→ **ASSIGNED TASK**:
Scan the listing below for the string "PhysX" and copy each line where it turns up.

<<<<

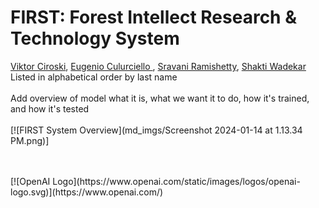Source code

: # FIRST: Forest Intellect Research & Technology System

[Viktor Ciroski](https://viktor1223.github.io/ViktorCiroski.github.io/),
[Eugenio Culurciello ](https://www.linkedin.com/in/eugenioculurciello/),
[Sravani Ramishetty](https://www.linkedin.com/in/sravaniramishetty/),
[Shakti Wadekar](https://www.linkedin.com/in/shakti-nagnath-wadekar/)
<br>Listed in alphabetical order by last name
<br>
<br>
Add overview of model what it is, what we want it to do, how it's trained, and how it's tested 
<br>
<br>
[![FIRST System Overview](md_imgs/Screenshot 2024-01-14 at 1.13.34 PM.png)]

<br>
<br>
[![OpenAI Logo](https://www.openai.com/static/images/logos/openai-logo.svg)](https://www.openai.com/)
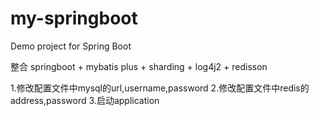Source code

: # my-springboot
Demo project for Spring Boot

整合 springboot + mybatis plus + sharding + log4j2 + redisson

1.修改配置文件中mysql的url,username,password
2.修改配置文件中redis的address,password
3.启动application
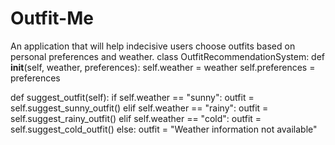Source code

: # Outfit-Me
An application that will help indecisive users choose outfits based on personal preferences and weather. 
class OutfitRecommendationSystem:
    def __init__(self, weather, preferences):
        self.weather = weather
        self.preferences = preferences

  def suggest_outfit(self):
        if self.weather == "sunny":
            outfit = self.suggest_sunny_outfit()
        elif self.weather == "rainy":
            outfit = self.suggest_rainy_outfit()
        elif self.weather == "cold":
            outfit = self.suggest_cold_outfit()
        else:
            outfit = "Weather information not available"
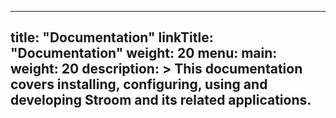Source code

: 
---
title: "Documentation"
linkTitle: "Documentation"
weight: 20
menu:
  main:
    weight: 20
description: >
  This documentation covers installing, configuring, using and developing Stroom and its related applications.
---
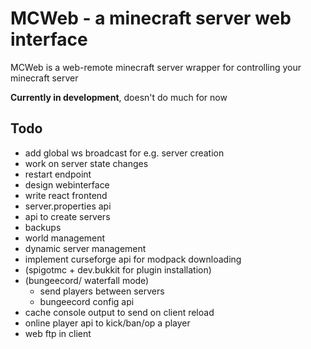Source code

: # MCWeb - a minecraft server web interface

MCWeb is a web-remote minecraft server wrapper for controlling your minecraft server  

**Currently in development**, doesn't do much for now

## Todo

* add global ws broadcast for e.g. server creation
* work on server state changes
* restart endpoint
* design webinterface
* write react frontend
* server.properties api
* api to create servers
* backups
* world management
* dynamic server management
* implement curseforge api for modpack downloading
* (spigotmc + dev.bukkit for plugin installation)
* (bungeecord/ waterfall mode)
  * send players between servers
  * bungeecord config api
* cache console output to send on client reload
* online player api to kick/ban/op a player
* web ftp in client
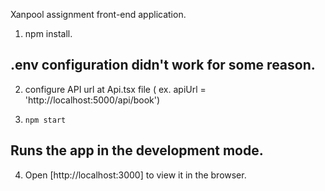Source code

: Xanpool assignment front-end application.

1. npm install.

## .env configuration didn't work for some reason.

2. configure API url at Api.tsx file ( ex. apiUrl = 'http://localhost:5000/api/book')

3. `npm start`

## Runs the app in the development mode.

4. Open [http://localhost:3000] to view it in the browser.

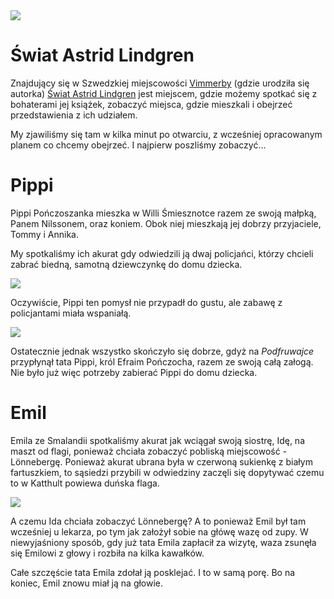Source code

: <image src="./aparat/IMG_8454.JPG" size="full-width">

# Świat Astrid Lindgren

Znajdujący się w Szwedzkiej miejscowości [Vimmerby](https://goo.gl/maps/WSa8oHVCbyD8MFv56) (gdzie urodziła się autorka)
[Świat Astrid Lindgren](https://astridlindgrensvarld.se/) jest miejscem, gdzie możemy spotkać się z bohaterami jej książek,
zobaczyć miejsca, gdzie mieszkali i obejrzeć przedstawienia z ich udziałem.

My zjawiliśmy się tam w kilka minut po otwarciu, z wcześniej opracowanym planem co chcemy obejrzeć. I najpierw poszliśmy zobaczyć...

# Pippi

Pippi Pończoszanka mieszka w Willi Śmiesznotce razem ze swoją małpką, Panem Nilssonem, oraz koniem. Obok niej mieszkają jej dobrzy
przyjaciele, Tommy i Annika.

My spotkaliśmy ich akurat gdy odwiedzili ją dwaj policjańci, którzy chcieli zabrać biedną, samotną dziewczynkę do domu dziecka.

<image src="./aparat/IMG_8458.JPG">

Oczywiście, Pippi ten pomysł nie przypadł do gustu, ale zabawę z policjantami miała wspaniałą.

<image src="./piotrek/IMG_20220820_130020.jpg">

Ostatecznie jednak wszystko skończyło się dobrze, gdyż na _Podfruwajce_ przypłynął tata Pippi, król Efraim Pończocha, razem ze swoją
całą załogą. Nie było już więc potrzeby zabierać Pippi do domu dziecka.

# Emil 

Emila ze Smalandii spotkaliśmy akurat jak wciągał swoją siostrę, Idę, na maszt od flagi, ponieważ chciała zobaczyć pobliską miejscowość - Lönnebergę.
Ponieważ akurat ubrana była w czerwoną sukienkę z białym fartuszkiem, to sąsiedzi przybili w odwiedziny zaczęli się dopytywać czemu to w Katthult
powiewa duńska flaga.

<image src="./aparat/IMG_8493.JPG">

A czemu Ida chciała zobaczyć Lönnebergę? A to ponieważ Emil był tam wcześniej u lekarza, po tym jak założył sobie na główę wazę od zupy.
W niewyjaśniony sposób, gdy już tata Emila zapłacił za wizytę, waza zsunęła się Emilowi z głowy i rozbiła na kilka kawałków.

Całe szczęście tata Emila zdołał ją posklejać. I to w samą porę. Bo na koniec, Emil znowu miał ją na głowie.


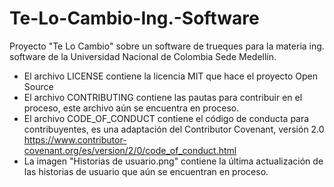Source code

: # Te-Lo-Cambio-Ing.-Software
Proyecto "Te Lo Cambio" sobre un software de trueques para la materia ing. software de la Universidad Nacional de Colombia Sede Medellín.
- El archivo LICENSE contiene la licencia MIT que hace el proyecto Open Source
- El archivo CONTRIBUTING contiene las pautas para contribuir en el proceso, este archivo aún se encuentra en proceso.
- El archivo CODE_OF_CONDUCT contiene el código de conducta para contribuyentes, es una adaptación del Contributor Covenant, versión 2.0 https://www.contributor-covenant.org/es/version/2/0/code_of_conduct.html
- La imagen "Historias de usuario.png" contiene la última actualización de las historias de usuario que aún se encuentran en proceso.
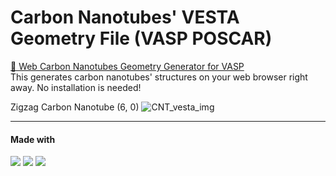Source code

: # Carbon Nanotubes' VESTA Geometry File (VASP POSCAR)
<a href="https://sue-creator.github.io/cnt_generator/" target="_blank" rel="noopener noreferrer">🔮 Web Carbon Nanotubes Geometry Generator for VASP</a><br>
This generates carbon nanotubes' structures on your web browser right away. No installation is needed! 

Zigzag Carbon Nanotube (6, 0)
![CNT_vesta_img](CNT_60_img.jpg)


***
#### Made with

<img src="https://img.shields.io/badge/HTML5-E34F26?style=for-the-badge&logo=html5&logoColor=white"/> <img src="https://img.shields.io/badge/CSS3-1572B6?style=for-the-badge&logo=css3&logoColor=white"/> <img src="https://img.shields.io/badge/JavaScript-F7DF1E?style=for-the-badge&logo=javascript&logoColor=black"/>
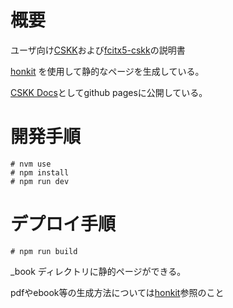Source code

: # 概要

ユーザ向け[CSKK](https://github.com/naokiri/cskk)および[fcitx5-cskk](https://github.com/naokiri/fcitx5-cskk)の説明書

[honkit](https://github.com/honkit/honkit) を使用して静的なページを生成している。 

[CSKK Docs](https://naokiri.github.io/cskk-docs/)としてgithub pagesに公開している。

# 開発手順

    # nvm use
    # npm install
    # npm run dev

# デプロイ手順

    # npm run build

_book ディレクトリに静的ページができる。

pdfやebook等の生成方法については[honkit](https://github.com/honkit/honkit)参照のこと
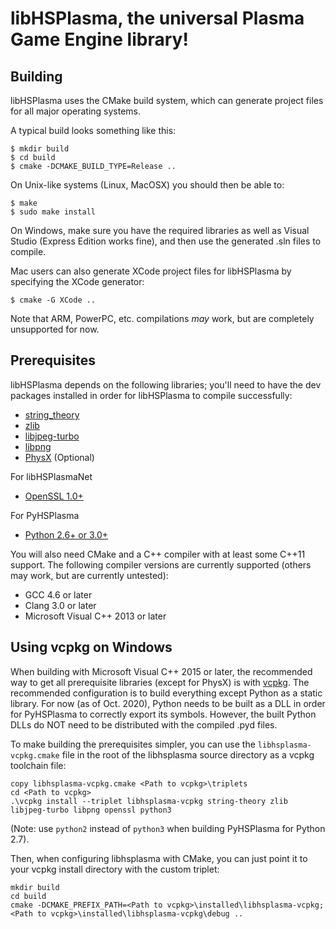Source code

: libHSPlasma, the universal Plasma Game Engine library!
======================================================

Building
--------

libHSPlasma uses the CMake build system, which can generate project files
for all major operating systems.

A typical build looks something like this:

    $ mkdir build
    $ cd build
    $ cmake -DCMAKE_BUILD_TYPE=Release ..

On Unix-like systems (Linux, MacOSX) you should then be able to:

    $ make
    $ sudo make install

On Windows, make sure you have the required libraries as well as Visual
Studio (Express Edition works fine), and then use the generated .sln files
to compile.

Mac users can also generate XCode project files for libHSPlasma by
specifying the XCode generator:

    $ cmake -G XCode ..

Note that ARM, PowerPC, etc. compilations *may* work, but are completely
unsupported for now.


Prerequisites
-------------

libHSPlasma depends on the following libraries; you'll need to have the dev
packages installed in order for libHSPlasma to compile successfully:

- [string_theory](http://github.com/zrax/string_theory)
- [zlib](http://www.zlib.net/)
- [libjpeg-turbo](http://libjpeg-turbo.virtualgl.org/)
- [libpng](http://www.libpng.org/pub/png/libpng.html)
- [PhysX](http://www.nvidia.com/object/physx_archives.html#SDK) (Optional)

For libHSPlasmaNet

- [OpenSSL 1.0+](http://www.openssl.org/)

For PyHSPlasma

- [Python 2.6+ or 3.0+](http://www.python.org/)

You will also need CMake and a C++ compiler with at least some C++11 support.
The following compiler versions are currently supported (others may work,
but are currently untested):

- GCC 4.6 or later
- Clang 3.0 or later
- Microsoft Visual C++ 2013 or later


Using vcpkg on Windows
----------------------

When building with Microsoft Visual C++ 2015 or later, the recommended way
to get all prerequisite libraries (except for PhysX) is with
[vcpkg](https://github.com/microsoft/vcpkg). The recommended configuration
is to build everything except Python as a static library.  For now (as of
Oct. 2020), Python needs to be built as a DLL in order for PyHSPlasma to
correctly export its symbols. However, the built Python DLLs do NOT need to
be distributed with the compiled .pyd files.

To make building the prerequisites simpler, you can use the
`libhsplasma-vcpkg.cmake` file in the root of the libhsplasma source directory
as a vcpkg toolchain file:

    copy libhsplasma-vcpkg.cmake <Path to vcpkg>\triplets
    cd <Path to vcpkg>
    .\vcpkg install --triplet libhsplasma-vcpkg string-theory zlib libjpeg-turbo libpng openssl python3

(Note: use `python2` instead of `python3` when building PyHSPlasma for
Python 2.7).

Then, when configuring libhsplasma with CMake, you can just point it to your
vcpkg install directory with the custom triplet:

    mkdir build
    cd build
    cmake -DCMAKE_PREFIX_PATH=<Path to vcpkg>\installed\libhsplasma-vcpkg;<Path to vcpkg>\installed\libhsplasma-vcpkg\debug ..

>>>>

→ **EXPECTED OUTPUT**:
- [PhysX](http://www.nvidia.com/object/physx_archives.html#SDK) (Optional)
to get all prerequisite libraries (except for PhysX) is with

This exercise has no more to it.